When the string "values" occurs in a line of the records, show that line.

——

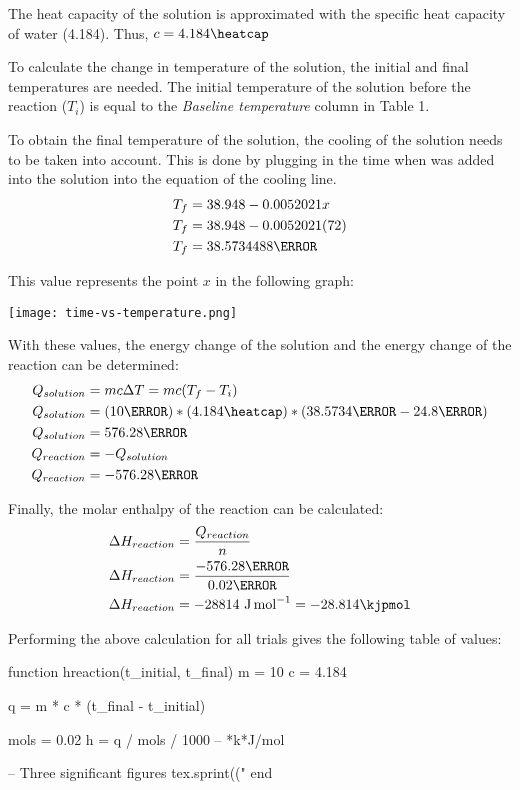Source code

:\documentclass[demo, 12pt, notitlepage, letterpaper]{report}
\begin{document}
The heat capacity of the solution is approximated with the specific heat capacity of water (4.184\heatcap). Thus, $c = 4.184\heatcap$

To calculate the change in temperature of the solution, the initial and final temperatures are needed. The initial temperature of the solution before the reaction ($T_i$) is equal to the \textit{Baseline temperature} column in Table 1.

To obtain the final temperature of the solution, the cooling of the solution needs to be taken into account. This is done by plugging in the time when  was added into the solution into the equation of the cooling line.
\begin{align*}
	T_f & = 38.948 - 0.0052021x    \\
	T_f & = 38.948 - 0.0052021(72) \\
	T_f & = 38.5734488\celsius
\end{align*}

This value represents the point $x$ in the following graph:

\centerline{\noindent\texttt{[image: time-vs-temperature.png]}}


With these values, the energy change of the solution and the energy change of the reaction can be determined:
\begin{align*}
	Q_{solution} & = mc\Delta T = mc(T_f - T_i)
	\\
	Q_{solution} & = (10\gram) * (4.184\heatcap) * (38.5734\celsius - 24.8\celsius)
	\\
	Q_{solution} & = 576.28\joule
	\\
	Q_{reaction} & = -Q_{solution}
	\\
	Q_{reaction} & = -576.28\joule
\end{align*}

Finally, the molar enthalpy of the reaction can be calculated:
\begin{align*}
	\Delta H_{reaction} & = \frac{Q_{reaction}}{n}                        \\
	\Delta H_{reaction} & = \frac{-576.28\joule}{0.02\mol}                \\
	\Delta H_{reaction} & = -28814~\unit{\joule\per\mol} = -28.814\kjpmol
\end{align*}

Performing the above calculation for all trials gives the following table of values:

\begin{luacode*}
function hreaction(t_initial, t_final)
	m = 10
	c = 4.184

	q = m * c * (t_final - t_initial)

	mols = 0.02
	h = q / mols / 1000 -- *k*J/mol

	-- Three significant figures
	tex.sprint(("%
end
\end{luacode*}
\end{document}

——

Solution for this problem ->
With these values, the energy change of the solution and the energy change of the reaction can be determined:
Performing the above calculation for all trials gives the following table of values:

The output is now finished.